■ **What to produce**
Copy each line below as it stands, but skip any picture it contains.

■ **Recorded information**
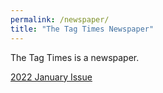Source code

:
 ```yaml
---
permalink: /newspaper/
title: "The Tag Times Newspaper"
---
```


The Tag Times is a newspaper.



<a href="https://thetagtimes.github.io/newspaper/tttimes_january_2022/" target="_blank" class="btn--inverse">2022 January Issue</a>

■ **Result**
Source code

:
 ```yaml
---
permalink: /newspaper/
title: "The Tag Times Newspaper"
---
```


The Tag Times is a newspaper.



<a href="https://thetagtimes.github.io/newspaper/tttimes_january_2022/" target="_blank" class="btn--inverse">2022 January Issue</a>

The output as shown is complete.